From growing cotton to dyeing it to laundering finished products, producing blue jeans consumes a large amount of water
We may simply think of a worn pair of blue jeans as an old friend, but may not put a lot of thought into how those jeans were made. In fact, a great deal of water goes into growing cotton, washing it, and dyeing it blue. The lion’s share of the fashion sector’s worldwide water use is for cotton cultivation and wet textile processes like bleaching, dyeing, printing, and finishing, and global production of cotton is estimated to use 222 billion m³/y of water. It is also estimated that 20% of industrial water pollution is associated with garment manufacturing, and 85% of that is associated with an annual 1.3 trillion gallons for dyeing processes.
The fashion industry, however, is becoming progressively more conscious of sustainability. Here are some examples:
- Everlane manufactures its jeans in the clean-energy Saitex factory, which reuses 98% of water. With a global average at 1,500 L for a pair of blue jeans, Everlane’s 0.4 L figure is remarkable. Outerknown S.E.A. jeans are also made at Saitex with 100% organic cotton.
- Taylor Stitch also uses organic cotton to produce its ’68 Denim with water, energy, and chemically efficient processes.
- Levi Strauss Company is stepping up with a laser dyeing method, which is touted to reduce water consumption in dyeing by 71%.
- Wrangler also rolled out a new Dry Indigo® denim. The foam process eliminates 99% of the water used to dye denim. The process was developed at Texas Tech, with early-stage funding from Wrangler and the Walmart Foundation, with Spanish company Tejidos Royo milling and shipping the jeans.
- Levi’s Better Cotton Initiative has been training farmers to be more water efficient since 2001, and its “Water < Less” processes have reused upwards of 2 billion L of water and have included the use of 15% recycled cotton or more in Levi’s jeans. Levis hopes to sustainably source 100% of its cotton and is recycling old jeans as insulation with partner Cotton’s Blue Jeans Go Green. Levi’s also has compiled perhaps the most comprehensive estimate of water used throughout the life cycle of a pair of blue jeans. From farming to final disposal, one pair of 501® jeans requires 3,781 L of water, including laundering.
While those advances are laudable, most water used for blue jeans is for cotton irrigation and is considered “virtual water” because it is often overlooked in water footprint calculations. Global textile production requires an estimated 44 trillion L of water yearly for irrigation, about 3% of all irrigation, 95% of which is for growing cotton. Cotton irrigation makes up 92% of the water footprint of a pair of jeans.

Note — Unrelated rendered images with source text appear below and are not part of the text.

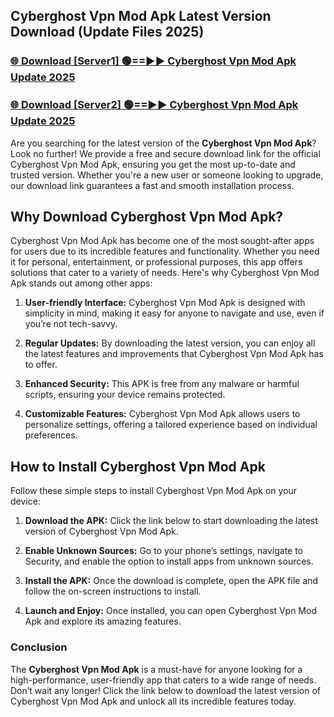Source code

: ## Cyberghost Vpn Mod Apk Latest Version Download (Update Files 2025)<br>


### [🌐 Download [Server1] 🟢==►► Cyberghost Vpn Mod Apk Update 2025](https://modyollo.pages.dev/?title=Cyberghost_Vpn_Mod_Apk)


### [🌐 Download [Server2] 🟢==►► Cyberghost Vpn Mod Apk Update 2025](https://modyollo.pages.dev/?title=Cyberghost_Vpn_Mod_Apk)


Are you searching for the latest version of the <strong>Cyberghost Vpn Mod Apk</strong>? Look no further! We provide a free and secure download link for the official Cyberghost Vpn Mod Apk, ensuring you get the most up-to-date and trusted version. Whether you're a new user or someone looking to upgrade, our download link guarantees a fast and smooth installation process.

## <strong>Why Download Cyberghost Vpn Mod Apk?</strong>

Cyberghost Vpn Mod Apk has become one of the most sought-after apps for users due to its incredible features and functionality. Whether you need it for personal, entertainment, or professional purposes, this app offers solutions that cater to a variety of needs. Here's why Cyberghost Vpn Mod Apk stands out among other apps:

1. <strong>User-friendly Interface:</strong> Cyberghost Vpn Mod Apk is designed with simplicity in mind, making it easy for anyone to navigate and use, even if you’re not tech-savvy.

2. <strong>Regular Updates:</strong> By downloading the latest version, you can enjoy all the latest features and improvements that Cyberghost Vpn Mod Apk has to offer.

3. <strong>Enhanced Security:</strong> This APK is free from any malware or harmful scripts, ensuring your device remains protected.

4. <strong>Customizable Features:</strong> Cyberghost Vpn Mod Apk allows users to personalize settings, offering a tailored experience based on individual preferences.

## <strong>How to Install Cyberghost Vpn Mod Apk</strong>

Follow these simple steps to install Cyberghost Vpn Mod Apk on your device:

1. <strong>Download the APK:</strong> Click the link below to start downloading the latest version of Cyberghost Vpn Mod Apk.

2. <strong>Enable Unknown Sources:</strong> Go to your phone’s settings, navigate to Security, and enable the option to install apps from unknown sources.

3. <strong>Install the APK:</strong> Once the download is complete, open the APK file and follow the on-screen instructions to install.

4. <strong>Launch and Enjoy:</strong> Once installed, you can open Cyberghost Vpn Mod Apk and explore its amazing features.

### <strong>Conclusion</strong></h2>

The <strong>Cyberghost Vpn Mod Apk</strong> is a must-have for anyone looking for a high-performance, user-friendly app that caters to a wide range of needs. Don’t wait any longer! Click the link below to download the latest version of Cyberghost Vpn Mod Apk and unlock all its incredible features today.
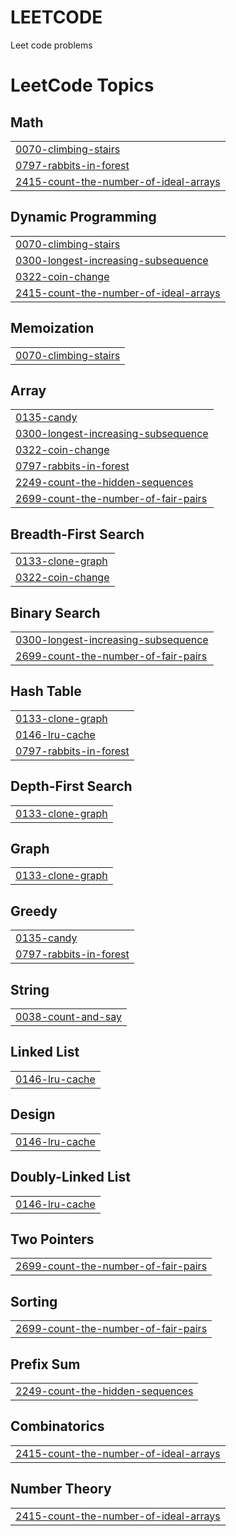 # LEETCODE
Leet code problems

<!---LeetCode Topics Start-->
# LeetCode Topics
## Math
|  |
| ------- |
| [0070-climbing-stairs](https://github.com/SURESHKUMAR-JONNALAGADDA/LEETCODE/tree/master/0070-climbing-stairs) |
| [0797-rabbits-in-forest](https://github.com/SURESHKUMAR-JONNALAGADDA/LEETCODE/tree/master/0797-rabbits-in-forest) |
| [2415-count-the-number-of-ideal-arrays](https://github.com/SURESHKUMAR-JONNALAGADDA/LEETCODE/tree/master/2415-count-the-number-of-ideal-arrays) |
## Dynamic Programming
|  |
| ------- |
| [0070-climbing-stairs](https://github.com/SURESHKUMAR-JONNALAGADDA/LEETCODE/tree/master/0070-climbing-stairs) |
| [0300-longest-increasing-subsequence](https://github.com/SURESHKUMAR-JONNALAGADDA/LEETCODE/tree/master/0300-longest-increasing-subsequence) |
| [0322-coin-change](https://github.com/SURESHKUMAR-JONNALAGADDA/LEETCODE/tree/master/0322-coin-change) |
| [2415-count-the-number-of-ideal-arrays](https://github.com/SURESHKUMAR-JONNALAGADDA/LEETCODE/tree/master/2415-count-the-number-of-ideal-arrays) |
## Memoization
|  |
| ------- |
| [0070-climbing-stairs](https://github.com/SURESHKUMAR-JONNALAGADDA/LEETCODE/tree/master/0070-climbing-stairs) |
## Array
|  |
| ------- |
| [0135-candy](https://github.com/SURESHKUMAR-JONNALAGADDA/LEETCODE/tree/master/0135-candy) |
| [0300-longest-increasing-subsequence](https://github.com/SURESHKUMAR-JONNALAGADDA/LEETCODE/tree/master/0300-longest-increasing-subsequence) |
| [0322-coin-change](https://github.com/SURESHKUMAR-JONNALAGADDA/LEETCODE/tree/master/0322-coin-change) |
| [0797-rabbits-in-forest](https://github.com/SURESHKUMAR-JONNALAGADDA/LEETCODE/tree/master/0797-rabbits-in-forest) |
| [2249-count-the-hidden-sequences](https://github.com/SURESHKUMAR-JONNALAGADDA/LEETCODE/tree/master/2249-count-the-hidden-sequences) |
| [2699-count-the-number-of-fair-pairs](https://github.com/SURESHKUMAR-JONNALAGADDA/LEETCODE/tree/master/2699-count-the-number-of-fair-pairs) |
## Breadth-First Search
|  |
| ------- |
| [0133-clone-graph](https://github.com/SURESHKUMAR-JONNALAGADDA/LEETCODE/tree/master/0133-clone-graph) |
| [0322-coin-change](https://github.com/SURESHKUMAR-JONNALAGADDA/LEETCODE/tree/master/0322-coin-change) |
## Binary Search
|  |
| ------- |
| [0300-longest-increasing-subsequence](https://github.com/SURESHKUMAR-JONNALAGADDA/LEETCODE/tree/master/0300-longest-increasing-subsequence) |
| [2699-count-the-number-of-fair-pairs](https://github.com/SURESHKUMAR-JONNALAGADDA/LEETCODE/tree/master/2699-count-the-number-of-fair-pairs) |
## Hash Table
|  |
| ------- |
| [0133-clone-graph](https://github.com/SURESHKUMAR-JONNALAGADDA/LEETCODE/tree/master/0133-clone-graph) |
| [0146-lru-cache](https://github.com/SURESHKUMAR-JONNALAGADDA/LEETCODE/tree/master/0146-lru-cache) |
| [0797-rabbits-in-forest](https://github.com/SURESHKUMAR-JONNALAGADDA/LEETCODE/tree/master/0797-rabbits-in-forest) |
## Depth-First Search
|  |
| ------- |
| [0133-clone-graph](https://github.com/SURESHKUMAR-JONNALAGADDA/LEETCODE/tree/master/0133-clone-graph) |
## Graph
|  |
| ------- |
| [0133-clone-graph](https://github.com/SURESHKUMAR-JONNALAGADDA/LEETCODE/tree/master/0133-clone-graph) |
## Greedy
|  |
| ------- |
| [0135-candy](https://github.com/SURESHKUMAR-JONNALAGADDA/LEETCODE/tree/master/0135-candy) |
| [0797-rabbits-in-forest](https://github.com/SURESHKUMAR-JONNALAGADDA/LEETCODE/tree/master/0797-rabbits-in-forest) |
## String
|  |
| ------- |
| [0038-count-and-say](https://github.com/SURESHKUMAR-JONNALAGADDA/LEETCODE/tree/master/0038-count-and-say) |
## Linked List
|  |
| ------- |
| [0146-lru-cache](https://github.com/SURESHKUMAR-JONNALAGADDA/LEETCODE/tree/master/0146-lru-cache) |
## Design
|  |
| ------- |
| [0146-lru-cache](https://github.com/SURESHKUMAR-JONNALAGADDA/LEETCODE/tree/master/0146-lru-cache) |
## Doubly-Linked List
|  |
| ------- |
| [0146-lru-cache](https://github.com/SURESHKUMAR-JONNALAGADDA/LEETCODE/tree/master/0146-lru-cache) |
## Two Pointers
|  |
| ------- |
| [2699-count-the-number-of-fair-pairs](https://github.com/SURESHKUMAR-JONNALAGADDA/LEETCODE/tree/master/2699-count-the-number-of-fair-pairs) |
## Sorting
|  |
| ------- |
| [2699-count-the-number-of-fair-pairs](https://github.com/SURESHKUMAR-JONNALAGADDA/LEETCODE/tree/master/2699-count-the-number-of-fair-pairs) |
## Prefix Sum
|  |
| ------- |
| [2249-count-the-hidden-sequences](https://github.com/SURESHKUMAR-JONNALAGADDA/LEETCODE/tree/master/2249-count-the-hidden-sequences) |
## Combinatorics
|  |
| ------- |
| [2415-count-the-number-of-ideal-arrays](https://github.com/SURESHKUMAR-JONNALAGADDA/LEETCODE/tree/master/2415-count-the-number-of-ideal-arrays) |
## Number Theory
|  |
| ------- |
| [2415-count-the-number-of-ideal-arrays](https://github.com/SURESHKUMAR-JONNALAGADDA/LEETCODE/tree/master/2415-count-the-number-of-ideal-arrays) |
<!---LeetCode Topics End-->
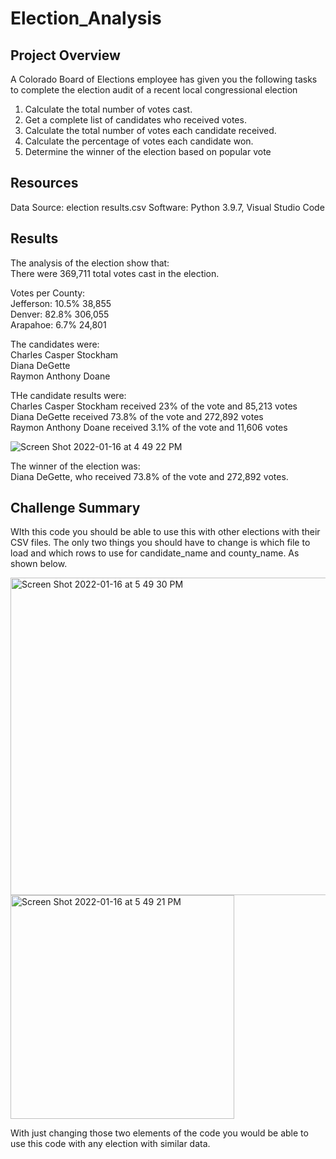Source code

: # Election_Analysis

## Project Overview
A Colorado Board of Elections employee has given you the following tasks to complete the
election audit of a recent local congressional election

1. Calculate the total number of votes cast.
2. Get a complete list of candidates who received votes.
3. Calculate the total number of votes each candidate received.
4. Calculate the percentage of votes each candidate won.
5. Determine the winner of the election based on popular vote

## Resources
Data Source: election results.csv
Software: Python 3.9.7, Visual Studio Code

## Results
The analysis of the election show that:\
There were 369,711 total votes cast in the election.

Votes per County:\
Jefferson:  10.5% 38,855\
Denver:  82.8% 306,055\
Arapahoe:  6.7% 24,801

The candidates were:\
Charles Casper Stockham\
Diana DeGette\
Raymon Anthony Doane

THe candidate results were:\
Charles Casper Stockham received 23% of the vote and 85,213 votes\
Diana DeGette received 73.8% of the vote and 272,892 votes\
Raymon Anthony Doane received 3.1% of the vote and 11,606 votes

![Screen Shot 2022-01-16 at 4 49 22 PM](https://user-images.githubusercontent.com/94948877/149685121-7f6c1cba-cd79-4185-b3da-3f1d13f62438.png)

The winner of the election was:\
Diana DeGette, who received 73.8% of the vote and 272,892 votes.

## Challenge Summary
WIth this code you should be able to use this with other elections with their CSV files. The only two things you should have to change is which file to load and which rows to use for candidate_name and county_name. As shown below.

<img width="508" alt="Screen Shot 2022-01-16 at 5 49 30 PM" src="https://user-images.githubusercontent.com/94948877/149688637-30ff322b-e88b-48cf-8a5b-e4a2ead88e49.png">

<img width="358" alt="Screen Shot 2022-01-16 at 5 49 21 PM" src="https://user-images.githubusercontent.com/94948877/149688654-064fb740-1445-43c5-abf1-63ba4919bad9.png">

With just changing those two elements of the code you would be able to use this code with any election with similar data. 
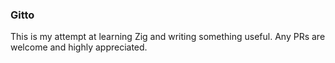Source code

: ### Gitto

This is my attempt at learning Zig and writing something useful. Any PRs are
welcome and highly appreciated.
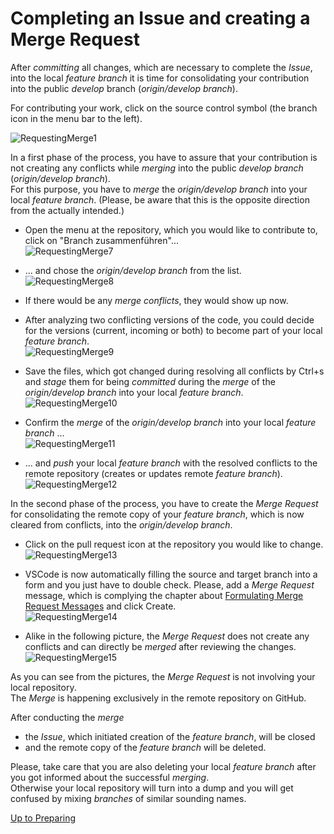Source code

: # Completing an Issue and creating a Merge Request

After _committing_ all changes, which are necessary to complete the _Issue_, into the local _feature branch_ it is time for consolidating your contribution into the public _develop_ branch (_origin/develop branch_).

For contributing your work, click on the source control symbol (the branch icon in the menu bar to the left).  

![RequestingMerge1](./pictures/RequestingMerge_01.png)

In a first phase of the process, you have to assure that your contribution is not creating any conflicts while _merging_ into the public _develop branch_ (_origin/develop branch_).  
For this purpose, you have to _merge_ the _origin/develop branch_ into your local _feature branch_. (Please, be aware that this is the opposite direction from the actually intended.)  

* Open the menu at the repository, which you would like to contribute to, click on "Branch zusammenführen"...  
![RequestingMerge7](./pictures/RequestingMerge_07.png)

* ... and chose the _origin/develop branch_ from the list.  
![RequestingMerge8](./pictures/RequestingMerge_08.png)

* If there would be any _merge conflicts_, they would show up now.
* After analyzing two conflicting versions of the code, you could decide for the versions (current, incoming or both) to become part of your local _feature branch_.  
![RequestingMerge9](./pictures/RequestingMerge_09.png)

* Save the files, which got changed during resolving all conflicts by Ctrl+s and _stage_ them for being _committed_ during the _merge_ of the _origin/develop branch_ into your local _feature branch_.  
![RequestingMerge10](./pictures/RequestingMerge_10.png)

* Confirm the _merge_ of the _origin/develop branch_ into your local _feature branch_ ...  
![RequestingMerge11](./pictures/RequestingMerge_11.png)

* ... and _push_ your local _feature branch_ with the resolved conflicts to the remote repository (creates or updates remote _feature branch_).  
![RequestingMerge12](./pictures/RequestingMerge_12.png)

In the second phase of the process, you have to create the _Merge Request_ for consolidating the remote copy of your _feature branch_, which is now cleared from conflicts, into the _origin/develop branch_.  

* Click on the pull request icon at the repository you would like to change.  
![RequestingMerge13](./pictures/RequestingMerge_13.png)

* VSCode is now automatically filling the source and target branch into a form and you just have to double check. Please, add a _Merge Request_ message, which is complying the chapter about [Formulating Merge Request Messages](../FormulatingCommitMessages/FormulatingCommitMessages.md) and click Create.  
![RequestingMerge14](./pictures/RequestingMerge_14.png)

* Alike in the following picture, the _Merge Request_ does not create any conflicts and can directly be _merged_ after reviewing the changes.  
![RequestingMerge15](./pictures/RequestingMerge_15.png)

As you can see from the pictures, the _Merge Request_ is not involving your local repository.  
The _Merge_ is happening exclusively in the remote repository on GitHub.  

After conducting the _merge_  
* the _Issue_, which initiated creation of the _feature branch_, will be closed
* and the remote copy of the _feature branch_ will be deleted.

Please, take care that you are also deleting your local _feature branch_ after you got informed about the successful _merging_.  
Otherwise your local repository will turn into a dump and you will get confused by mixing _branches_ of similar sounding names.  

[Up to Preparing](../PreparingSpecifying.md)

About half of local water impacts from cotton are from foreign demand. An estimated 20% of water loss from the disappeared Aral Sea was a result of EU cotton consumption, and the fashion sector accounts for 7% of local groundwater and drinking water depletion globally.
Most sources say it takes 10,000-20,000 L of water to produce 1 kg of cotton, but some cotton advocates claim that cotton water footprint estimates are inflated, pointing out that cotton can grow in very dry climates. The International Cotton Advisory Committee (ICAC) estimates a kilogram of ginned cotton only requires about 1,214 L to irrigate, and 41.3% of cotton production does not require irrigation.
Water Use in Denim Manufacturing
After cotton is removed from bales, it is carded (run through brushing machines), spun into yarn, and dyed, usually with a synthetic indigo. Large balls of cotton called “ball warps” are repeatedly dipped in a vat of dye, forming dye layers. The cotton yarn is “slashed,” or coated with a starchy sizing to stiffen it, then blue and white yarns are woven on shuttleless looms.
The production is water-intensive, but some jeans are also prewashed or stonewashed, creating compounds that must be disposed of, like chlorine, and organic pollutants like dye and starch. These shouldn’t be discharged untreated into surface water because resultant oxygen depletion would harm aquatic life.